In our rush to discuss the political ramifications or the national security issues of the Benghazi attacks, it’s easy to forget the people on the ground. In particular the death in the line of duty by US civil servants. Ambassador Stevens was the first US Ambassador killed in the line of duty since Adoph Dubs died in Afghanistan in 1979 and the first death of serving ambassador since Arnold Raphel in 1988.
He was a career foreign service officer. He started in North Africa as a Peace Corps volunteer in Morocco then became a State Department Near-East hand. He spoke Arabic and French, was deeply interested in the region he studied and served as Deputy Chief of Mission in Libya for two years before being assigned as the special envoy to the NTC in 2011. He died serving his country doing something he believed in.
All of this, is essentially publicly available information.

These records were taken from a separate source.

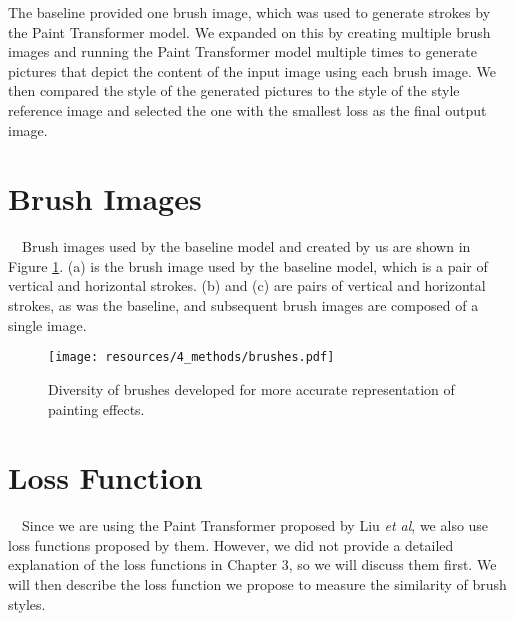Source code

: The baseline provided one brush image, which was used to generate 
strokes by the Paint Transformer model. 
We expanded on this by creating multiple brush images and running 
the Paint Transformer model multiple times to generate pictures 
that depict the content of the input image using each brush image.
We then compared the style of the generated pictures to the style 
of the style reference image and selected the one with the 
smallest loss as the final output image. 

\section{Brush Images}
　Brush images used by the baseline model and created by us are shown in Figure \ref{Brushes}.
(a) is the brush image used by the baseline model, which is a pair of vertical and 
horizontal strokes. 
(b) and (c) are pairs of vertical and horizontal strokes, as was the baseline, 
and subsequent brush images are composed of a single image.
\begin{figure}[h]
    \centering
    \texttt{[image: resources/4\_methods/brushes.pdf]}
    \caption{
        Diversity of brushes developed for more accurate representation of painting effects.
    }
    \label{Brushes}
\end{figure}

\section{Loss Function}
　Since we are using the Paint Transformer proposed by Liu \textit{et al}, 
we also use loss functions proposed by them. However, we did not provide a 
detailed explanation of the loss functions in Chapter 3, so we will discuss 
them first. We will then describe the loss function we propose to measure 
the similarity of brush styles.

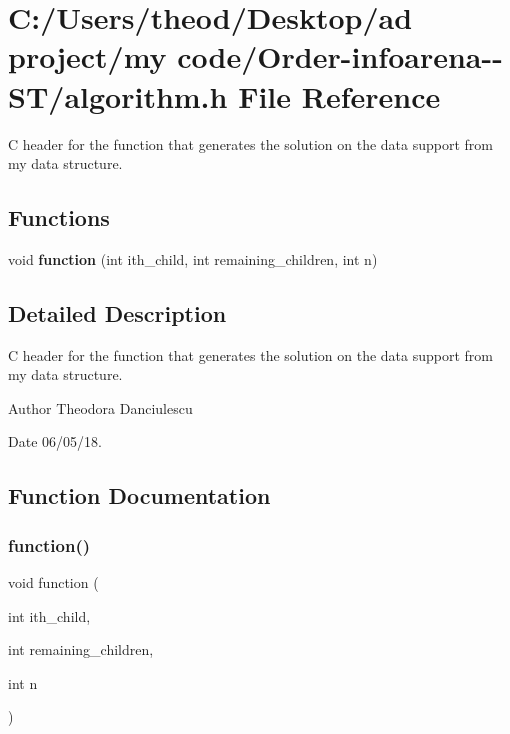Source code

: \section{C\+:/\+Users/theod/\+Desktop/ad project/my code/\+Order-\/infoarena-\/-\/\+S\+T/algorithm.h File Reference}
\label{algorithm_8h}


C header for the function that generates the solution on the data support from my data structure.  


\subsection*{Functions}
\begin{DoxyCompactItemize}
\item 
void \textbf{ function} (int ith\+\_\+child, int remaining\+\_\+children, int n)
\end{DoxyCompactItemize}


\subsection{Detailed Description}
C header for the function that generates the solution on the data support from my data structure. 

\begin{DoxyAuthor}{Author}
Theodora Danciulescu 
\end{DoxyAuthor}
\begin{DoxyDate}{Date}
06/05/18. 
\end{DoxyDate}


\subsection{Function Documentation}
\mbox{\label{algorithm_8h_ad1b279f41eec5d28d989bd73692c4efb}} 
\subsubsection{function()}
{\footnotesize\ttfamily void function (\begin{DoxyParamCaption}\item[{int}]{ith\+\_\+child,  }\item[{int}]{remaining\+\_\+children,  }\item[{int}]{n }\end{DoxyParamCaption})}

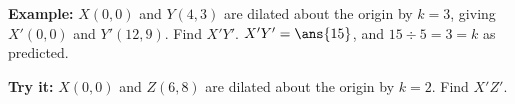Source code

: \documentclass[12pt]{article}
\begin{document}
\begin{examplebox}
\textbf{Example:} $X(0,0)$ and $Y(4,3)$ are dilated about the origin by
$k = 3$, giving $X'(0,0)$ and $Y'(12,9)$. Find $X'Y'$.
$X'Y' = \ans{15}$, and $15 \div 5 = 3 = k$ as predicted.
\end{examplebox}

\begin{tryitbox}
\textbf{Try it:} $X(0,0)$ and $Z(6,8)$ are dilated about the origin by
$k = 2$. Find $X'Z'$.\\[2pt]
\end{tryitbox}
\end{document}
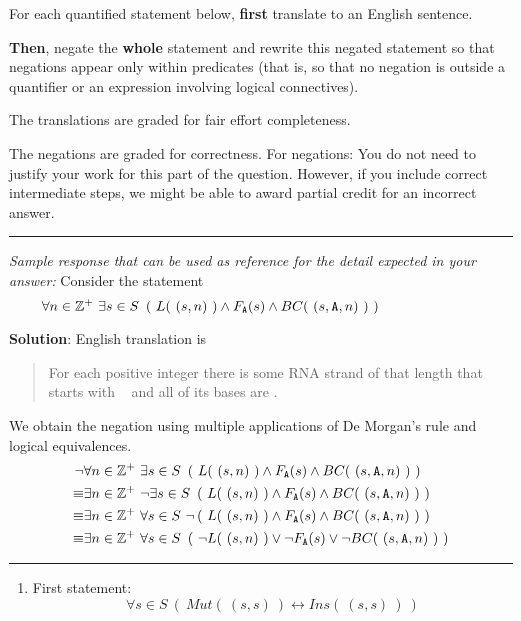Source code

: \begin{enumerate}
   For each quantified statement below, {\bf first} translate to an English sentence.

   {\bf Then}, negate the {\bf whole} statement and rewrite this
   negated statement so that negations appear only within predicates 
   (that is, so that no negation is outside a quantifier or an expression involving logical connectives).
 
    The translations are graded for fair effort completeness.
 
   The negations are graded for correctness. For negations: You do not need to justify 
   your work for this part of the question.  However, if you include correct
   intermediate steps, we might be able to award partial credit for an incorrect answer.
 
  \rule{0.5\textwidth}{.4pt}
 
 {\it Sample response that can be used as reference for the detail expected 
 in your answer:} 
 Consider the statement
 \[
  \hspace{-1in}\forall n \in \mathbb{Z}^+~ \exists s \in S~\left( ~L(~(s,n)~) \land F_\A (s) \land BC(~(s,\A,n)~)~\right)
  \]
  
 {\bf Solution}: English translation is 
 \begin{quote}
 For each positive integer there is some RNA strand of that length that starts 
 with \A~ and all of its bases are \A.
 \end{quote} 
 
 We obtain the negation using multiple applications of De Morgan's rule and logical equivalences. 
 \begin{align*}
 \lnot &\forall n \in \mathbb{Z}^+~ \exists s \in S~\left( ~L(~(s,n)~) \land F_{\texttt{A}} (s) \land BC(~(s,\texttt{A},n)~)~\right) \\
 \equiv&\exists n \in \mathbb{Z}^+~ \lnot \exists s \in S~\left( ~L(~(s,n)~) \land F_{\texttt{A}} (s) \land BC(~(s,\texttt{A},n)~)~\right) \\
 \equiv&\exists n \in \mathbb{Z}^+~ \forall s \in S~\lnot \left( ~L(~(s,n)~) \land F_{\texttt{A}} (s) \land BC(~(s,\texttt{A},n)~)~\right) \\
 \equiv&\exists n \in \mathbb{Z}^+~ \forall s \in S~\left( ~\lnot L(~(s,n)~) \lor \lnot F_{\texttt{A}} (s) \lor \lnot BC(~(s,\texttt{A},n)~)~\right)
 \end{align*}
 
 
 \rule{0.5\textwidth}{.4pt}
 
 
 \begin{enumerate}
 \item  First statement:
 \[
 \forall s \in S ~\left( ~Mut(~(s,s)~) \leftrightarrow Ins(~(s,s)~) ~\right)
 \]
 

\end{enumerate}
\end{enumerate}
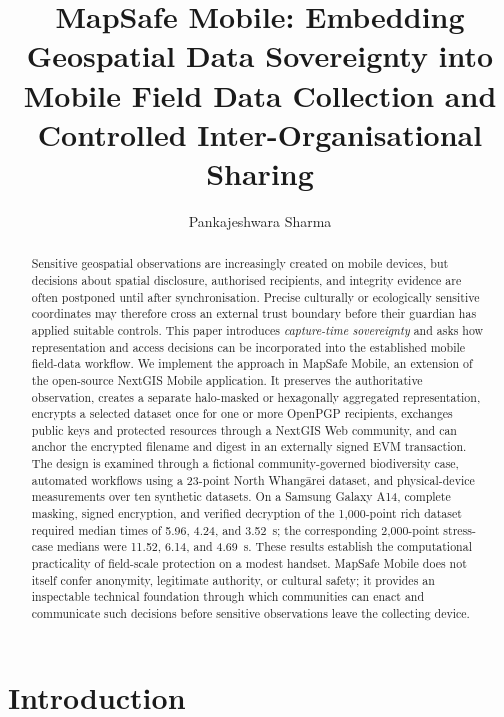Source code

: \documentclass[a4paper,UKenglish,cleveref,autoref,thm-restate]{lipics-v2021}
\title{MapSafe Mobile: Embedding Geospatial Data Sovereignty into Mobile Field Data Collection and Controlled Inter-Organisational Sharing}
\author{Pankajeshwara {Sharma}}%
{Universal College of Learning, Palmerston North, New Zealand}%
{p.sharma@ucol.ac.nz}%
{https://orcid.org/0000-0001-9159-8332}%
{}
\begin{document}
\maketitle

\begin{abstract}
Sensitive geospatial observations are increasingly created on mobile devices, but decisions about spatial disclosure, authorised recipients, and integrity evidence are often postponed until after synchronisation. Precise culturally or ecologically sensitive coordinates may therefore cross an external trust boundary before their guardian has applied suitable controls. This paper introduces \emph{capture-time sovereignty} and asks how representation and access decisions can be incorporated into the established mobile field-data workflow. We implement the approach in MapSafe Mobile, an extension of the open-source NextGIS Mobile application. It preserves the authoritative observation, creates a separate halo-masked or hexagonally aggregated representation, encrypts a selected dataset once for one or more OpenPGP recipients, exchanges public keys and protected resources through a NextGIS Web community, and can anchor the encrypted filename and digest in an externally signed EVM transaction. The design is examined through a fictional community-governed biodiversity case, automated workflows using a 23-point North Whangārei dataset, and physical-device measurements over ten synthetic datasets. On a Samsung Galaxy A14, complete masking, signed encryption, and verified decryption of the 1,000-point rich dataset required median times of 5.96, 4.24, and 3.52~s; the corresponding 2,000-point stress-case medians were 11.52, 6.14, and 4.69~s. These results establish the computational practicality of field-scale protection on a modest handset. MapSafe Mobile does not itself confer anonymity, legitimate authority, or cultural safety; it provides an inspectable technical foundation through which communities can enact and communicate such decisions before sensitive observations leave the collecting device.
\end{abstract}

\section{Introduction}
\label{sec:introduction}
\end{document}
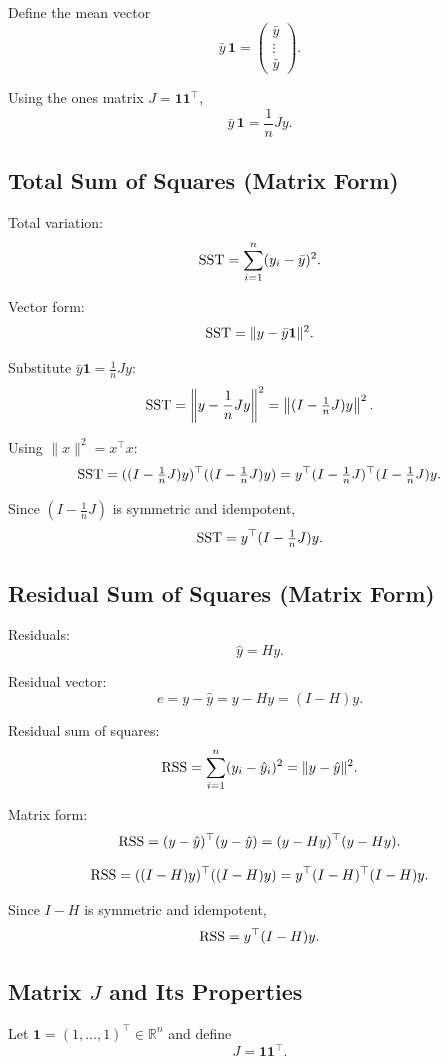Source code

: Define the mean vector
\[
\bar{y}\,\mathbf{1}=
\begin{pmatrix}
\bar{y}\\
\vdots\\
\bar{y}
\end{pmatrix}.
\]

Using the ones matrix $J=\mathbf{1}\mathbf{1}^{\top}$,
\[
\bar{y}\,\mathbf{1}=\frac{1}{n}Jy.
\]

\subsection{Total Sum of Squares (Matrix Form)}

Total variation:
\[
\SST=\sum_{i=1}^n (y_i-\bar{y})^2.
\]

Vector form:
\[
\SST=\|y-\bar{y}\mathbf{1}\|^2.
\]

Substitute $\bar{y}\mathbf{1}=\frac{1}{n}Jy$:
\[
\SST=\left\|y-\frac{1}{n}Jy\right\|^2
=\left\|(I-\tfrac{1}{n}J)y\right\|^2.
\]

Using $\|x\|^2=x^{\top}x$:
\[
\SST=((I-\tfrac{1}{n}J)y)^{\top}((I-\tfrac{1}{n}J)y)
= y^{\top}(I-\tfrac{1}{n}J)^{\top}(I-\tfrac{1}{n}J)y.
\]

Since $(I-\tfrac{1}{n}J)$ is symmetric and idempotent,
\[
\SST = y^{\top}(I-\tfrac{1}{n}J)y.
\]

\subsection{Residual Sum of Squares (Matrix Form)}

Residuals:
\[
\hat{y} = Hy.
\]

Residual vector:
\[
e = y-\hat{y} = y-Hy = (I-H)y.
\]

Residual sum of squares:
\[
\RSS=\sum_{i=1}^n (y_i-\hat{y}_i)^2
=\|y-\hat{y}\|^2.
\]

Matrix form:
\[
\RSS=(y-\hat{y})^{\top}(y-\hat{y})
=(y-Hy)^{\top}(y-Hy).
\]

\[
\RSS=((I-H)y)^{\top}((I-H)y)
= y^{\top}(I-H)^{\top}(I-H)y.
\]

Since $I-H$ is symmetric and idempotent,
\[
\RSS = y^{\top}(I-H)y.
\]

\subsection{Matrix $J$ and Its Properties}

Let $\mathbf{1}=(1,\dots,1)^\top \in \mathbb{R}^n$ and define
\[
J=\mathbf{1}\mathbf{1}^\top.
\]

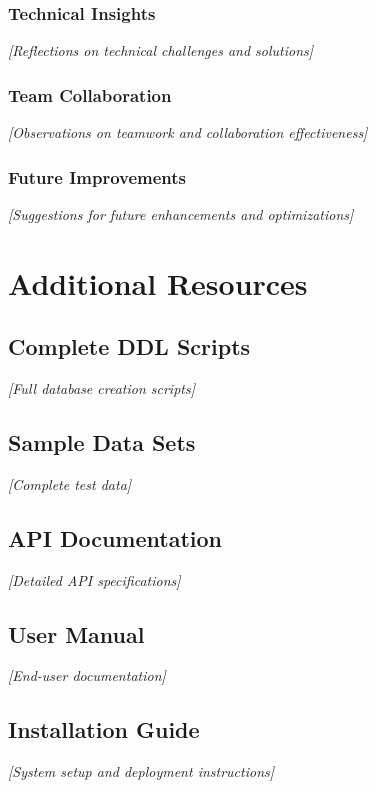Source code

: \documentclass[12pt,a4paper,openany]{report}
\begin{document}
\subsection{Technical Insights}
\textit{[Reflections on technical challenges and solutions]}
\subsection{Team Collaboration}
\textit{[Observations on teamwork and collaboration effectiveness]}
\subsection{Future Improvements}
\textit{[Suggestions for future enhancements and optimizations]}
\newpage
\appendix
\chapter{Additional Resources}
\section{Complete DDL Scripts}
\textit{[Full database creation scripts]}
\section{Sample Data Sets}
\textit{[Complete test data]}
\section{API Documentation}
\textit{[Detailed API specifications]}
\section{User Manual}
\textit{[End-user documentation]}
\section{Installation Guide}
\textit{[System setup and deployment instructions]}
\end{document}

It’s also easy to overlook.
I never had the pleasure of knowing Ambassador Stevens, but his story is reminiscent of my many friends with careers in international affairs. Whether at the US State Department, the UN or their country’s foreign ministry, they serve in careers that are far too often overshadowed by the military and derided as weakness. They work in multi-varied environments often with volatile circumstances where they have less control than their parent institutions would like.
Let’s not forget that these individuals are often just as much in the line of fire, and are ultimately striving for the cause of peace. And may our debates move beyond the petty and work toward furthering Ambassador Stevens’ work in Libya.